Task requirements = Your answer must be an exact copy of the listing.

Source information =
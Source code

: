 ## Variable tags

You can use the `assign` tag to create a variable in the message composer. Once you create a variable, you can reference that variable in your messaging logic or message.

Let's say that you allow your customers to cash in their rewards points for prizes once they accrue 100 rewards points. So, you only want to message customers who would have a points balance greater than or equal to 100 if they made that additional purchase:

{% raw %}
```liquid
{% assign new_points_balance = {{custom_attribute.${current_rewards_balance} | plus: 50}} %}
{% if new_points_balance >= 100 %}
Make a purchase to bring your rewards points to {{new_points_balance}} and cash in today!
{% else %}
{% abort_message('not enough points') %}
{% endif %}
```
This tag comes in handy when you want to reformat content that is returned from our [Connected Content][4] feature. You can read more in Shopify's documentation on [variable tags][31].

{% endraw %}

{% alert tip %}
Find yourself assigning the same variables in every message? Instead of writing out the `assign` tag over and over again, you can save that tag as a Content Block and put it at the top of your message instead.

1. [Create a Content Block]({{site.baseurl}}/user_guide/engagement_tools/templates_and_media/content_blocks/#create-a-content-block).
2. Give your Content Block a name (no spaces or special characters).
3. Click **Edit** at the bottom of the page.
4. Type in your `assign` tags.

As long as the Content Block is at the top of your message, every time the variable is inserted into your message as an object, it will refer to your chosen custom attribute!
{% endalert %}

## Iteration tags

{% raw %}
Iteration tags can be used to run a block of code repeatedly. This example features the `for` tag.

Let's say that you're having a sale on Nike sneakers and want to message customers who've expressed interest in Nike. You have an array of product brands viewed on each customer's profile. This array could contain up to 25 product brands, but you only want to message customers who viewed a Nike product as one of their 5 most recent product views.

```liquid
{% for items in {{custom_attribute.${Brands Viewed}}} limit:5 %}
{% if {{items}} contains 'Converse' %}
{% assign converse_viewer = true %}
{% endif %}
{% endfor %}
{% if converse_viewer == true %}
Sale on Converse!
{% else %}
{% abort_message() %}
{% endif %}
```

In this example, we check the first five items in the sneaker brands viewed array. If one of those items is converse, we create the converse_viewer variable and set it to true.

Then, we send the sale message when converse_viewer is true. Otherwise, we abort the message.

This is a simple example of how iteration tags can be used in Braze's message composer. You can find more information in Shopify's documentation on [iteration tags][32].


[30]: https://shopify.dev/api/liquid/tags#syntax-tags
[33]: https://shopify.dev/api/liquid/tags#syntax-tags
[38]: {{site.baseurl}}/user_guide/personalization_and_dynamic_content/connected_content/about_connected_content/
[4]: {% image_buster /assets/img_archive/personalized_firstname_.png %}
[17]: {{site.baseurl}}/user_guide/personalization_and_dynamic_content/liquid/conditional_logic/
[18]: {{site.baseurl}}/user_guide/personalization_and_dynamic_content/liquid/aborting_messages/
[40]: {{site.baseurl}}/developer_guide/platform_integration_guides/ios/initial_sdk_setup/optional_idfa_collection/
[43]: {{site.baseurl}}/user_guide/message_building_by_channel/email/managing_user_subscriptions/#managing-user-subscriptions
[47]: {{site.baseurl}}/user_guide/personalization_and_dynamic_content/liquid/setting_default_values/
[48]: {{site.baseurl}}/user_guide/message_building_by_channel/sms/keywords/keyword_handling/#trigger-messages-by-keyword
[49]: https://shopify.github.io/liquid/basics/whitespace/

Result below =
Source code

: ## Variable tags

You can use the `assign` tag to create a variable in the message composer. Once you create a variable, you can reference that variable in your messaging logic or message.

Let's say that you allow your customers to cash in their rewards points for prizes once they accrue 100 rewards points. So, you only want to message customers who would have a points balance greater than or equal to 100 if they made that additional purchase:

{% raw %}
```liquid
{% assign new_points_balance = {{custom_attribute.${current_rewards_balance} | plus: 50}} %}
{% if new_points_balance >= 100 %}
Make a purchase to bring your rewards points to {{new_points_balance}} and cash in today!
{% else %}
{% abort_message('not enough points') %}
{% endif %}
```
This tag comes in handy when you want to reformat content that is returned from our [Connected Content][4] feature. You can read more in Shopify's documentation on [variable tags][31].

{% endraw %}

{% alert tip %}
Find yourself assigning the same variables in every message? Instead of writing out the `assign` tag over and over again, you can save that tag as a Content Block and put it at the top of your message instead.

1. [Create a Content Block]({{site.baseurl}}/user_guide/engagement_tools/templates_and_media/content_blocks/#create-a-content-block).
2. Give your Content Block a name (no spaces or special characters).
3. Click **Edit** at the bottom of the page.
4. Type in your `assign` tags.

As long as the Content Block is at the top of your message, every time the variable is inserted into your message as an object, it will refer to your chosen custom attribute!
{% endalert %}

## Iteration tags

{% raw %}
Iteration tags can be used to run a block of code repeatedly. This example features the `for` tag.

Let's say that you're having a sale on Nike sneakers and want to message customers who've expressed interest in Nike. You have an array of product brands viewed on each customer's profile. This array could contain up to 25 product brands, but you only want to message customers who viewed a Nike product as one of their 5 most recent product views.

```liquid
{% for items in {{custom_attribute.${Brands Viewed}}} limit:5 %}
{% if {{items}} contains 'Converse' %}
{% assign converse_viewer = true %}
{% endif %}
{% endfor %}
{% if converse_viewer == true %}
Sale on Converse!
{% else %}
{% abort_message() %}
{% endif %}
```

In this example, we check the first five items in the sneaker brands viewed array. If one of those items is converse, we create the converse_viewer variable and set it to true.

Then, we send the sale message when converse_viewer is true. Otherwise, we abort the message.

This is a simple example of how iteration tags can be used in Braze's message composer. You can find more information in Shopify's documentation on [iteration tags][32].


[30]: https://shopify.dev/api/liquid/tags#syntax-tags
[33]: https://shopify.dev/api/liquid/tags#syntax-tags
[38]: {{site.baseurl}}/user_guide/personalization_and_dynamic_content/connected_content/about_connected_content/
[4]: {% image_buster /assets/img_archive/personalized_firstname_.png %}
[17]: {{site.baseurl}}/user_guide/personalization_and_dynamic_content/liquid/conditional_logic/
[18]: {{site.baseurl}}/user_guide/personalization_and_dynamic_content/liquid/aborting_messages/
[40]: {{site.baseurl}}/developer_guide/platform_integration_guides/ios/initial_sdk_setup/optional_idfa_collection/
[43]: {{site.baseurl}}/user_guide/message_building_by_channel/email/managing_user_subscriptions/#managing-user-subscriptions
[47]: {{site.baseurl}}/user_guide/personalization_and_dynamic_content/liquid/setting_default_values/
[48]: {{site.baseurl}}/user_guide/message_building_by_channel/sms/keywords/keyword_handling/#trigger-messages-by-keyword
[49]: https://shopify.github.io/liquid/basics/whitespace/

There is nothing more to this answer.